The manifold M is Seifert fibred with base space an annulus and with a single exceptional fibre of order 2. Any essential properly embedded surface in M is isotopic to one that is horizontal (that is, it is transverse to the fibres) or vertical (that is, it is a union of fibres). The annulus A is vertical. Horizontal and vertical surfaces are not homologous, as can be seen for example by considering their algebraic intersection number with a regular fibre. Thus, any incompressible surface homologous to A is also vertical. But, because the base space of M is an annulus with a single exceptional fibre, the unique connected orientable vertical surface that is homologically non-trivial is isotopic to A.

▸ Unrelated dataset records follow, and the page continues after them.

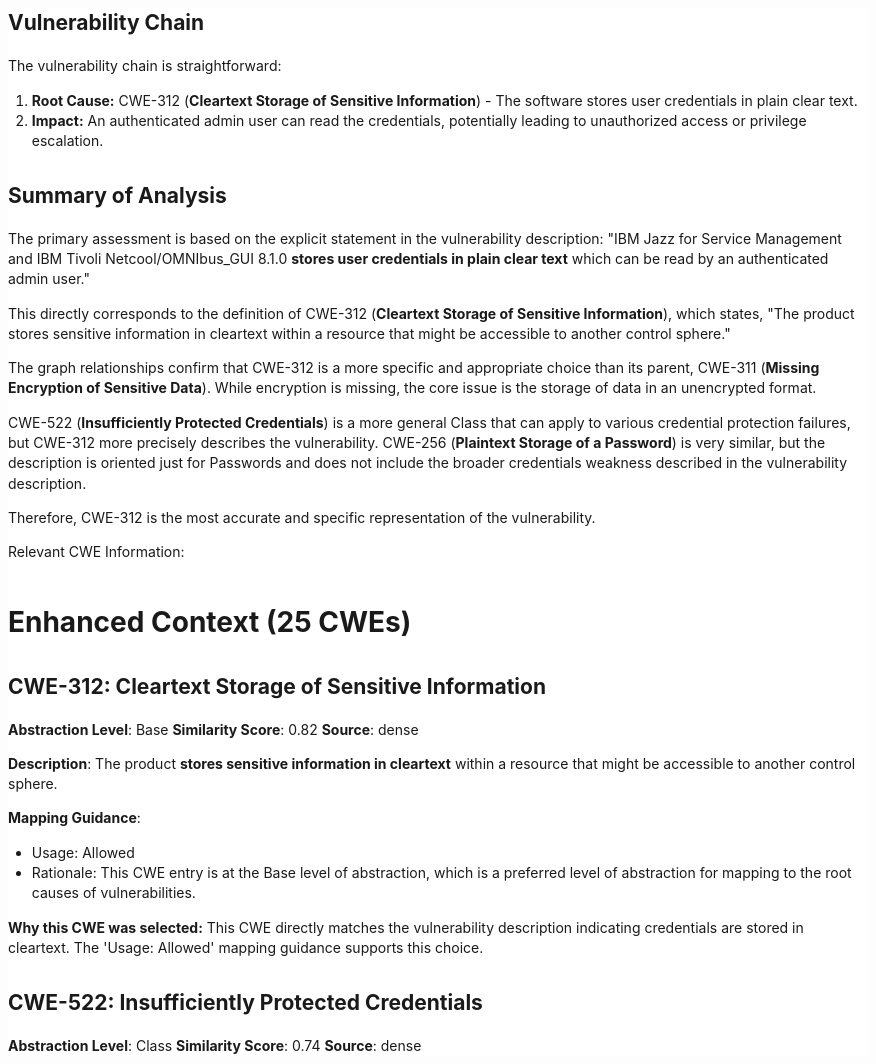 ## Vulnerability Chain
The vulnerability chain is straightforward:

1.  **Root Cause:** CWE-312 (**Cleartext Storage of Sensitive Information**) - The software stores user credentials in plain clear text.
2.  **Impact:** An authenticated admin user can read the credentials, potentially leading to unauthorized access or privilege escalation.

## Summary of Analysis
The primary assessment is based on the explicit statement in the vulnerability description: "IBM Jazz for Service Management and IBM Tivoli Netcool/OMNIbus_GUI 8.1.0 **stores user credentials in plain clear text** which can be read by an authenticated admin user."

This directly corresponds to the definition of CWE-312 (**Cleartext Storage of Sensitive Information**), which states, "The product stores sensitive information in cleartext within a resource that might be accessible to another control sphere."

The graph relationships confirm that CWE-312 is a more specific and appropriate choice than its parent, CWE-311 (**Missing Encryption of Sensitive Data**). While encryption is missing, the core issue is the storage of data in an unencrypted format.

CWE-522 (**Insufficiently Protected Credentials**) is a more general Class that can apply to various credential protection failures, but CWE-312 more precisely describes the vulnerability. CWE-256 (**Plaintext Storage of a Password**) is very similar, but the description is oriented just for Passwords and does not include the broader credentials weakness described in the vulnerability description.

Therefore, CWE-312 is the most accurate and specific representation of the vulnerability.

Relevant CWE Information:

# Enhanced Context (25 CWEs)

## CWE-312: Cleartext Storage of Sensitive Information
**Abstraction Level**: Base
**Similarity Score**: 0.82
**Source**: dense

**Description**:
The product **stores sensitive information in cleartext** within a resource that might be accessible to another control sphere.

**Mapping Guidance**:
- Usage: Allowed
- Rationale: This CWE entry is at the Base level of abstraction, which is a preferred level of abstraction for mapping to the root causes of vulnerabilities.

**Why this CWE was selected:** This CWE directly matches the vulnerability description indicating credentials are stored in cleartext. The 'Usage: Allowed' mapping guidance supports this choice.

## CWE-522: Insufficiently Protected Credentials
**Abstraction Level**: Class
**Similarity Score**: 0.74
**Source**: dense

Thus, we may assume that \(S_1\) is A. The second manifold \((M_2, \gamma _2)\) is therefore a solid torus. Its boundary T lies in \(M - {\mathrm{int}}(N(K))\). Since \(M - {\mathrm{int}}(N(K))\) is irreducible and atoroidal, T is boundary parallel in \(M - {\mathrm{int}}(N(K))\). It is not parallel to \(\partial M\), and hence it is parallel to \(\partial N(K)\). Hence, \(M_2 - {\mathrm{int}}(N(K))\) is a copy of \(T^2 \times I\). Therefore, \(H_2(M_2 - {\mathrm{int}}(N(K)), \partial M_2)\) is trivial, and therefore \(M_2\) is the final manifold in the hierarchy. Hence, the only possibility, up to ambient isotopy, for K is as shown in Fig. 12.

Fig. 12

The only possible location for K

Note that K, as shown in Fig. 12 is invariant under the involution of M. The quotient arc \(\beta \) is shown in Fig. 13.

Fig. 13

The arc \(\beta \) is the image of K under the involution of M

The final subroutine of the algorithm in Sect. 9 now produces two possibilities for the arc \(\alpha \). One of these is \(\beta \). To produce the other one, we note that the slope of \(\gamma _n\) is 1/2. Applying Theorem 4, we see that conclusion (ii) there again gives \(\alpha = \beta \).

Finally observe that tangle replacement along \(\beta \) does change L into a split link. Thus, we deduce that this is the only possibility for the arc \(\alpha \) with endpoints in \(L'\). An isotopy takes \(L \cup \beta \) to the link and one of the crossing arcs shown in Fig. 9. \(\square \)

Theorem 3 provides some evidence for the following conjecture.

Conjecture 1

Any crossing change that turns an alternating link into a split link is equivalent to changing some crossing in some alternating diagram.

It is a theorem of McCoy [31] that an alternating knot has unknotting number one if and only if one can change a crossing in some alternating diagram of the knot and obtain the unknot. However, this does not imply, of course, that every crossing change that turns an alternating knot into the unknot is equivalent to changing some crossing in some alternating diagram. Indeed it seems unlikely that the methods developed by McCoy, which use Heegaard Floer homology, would lead to a proof of Conjecture 1. But McCoy’s theorem does lend weight to the conjecture.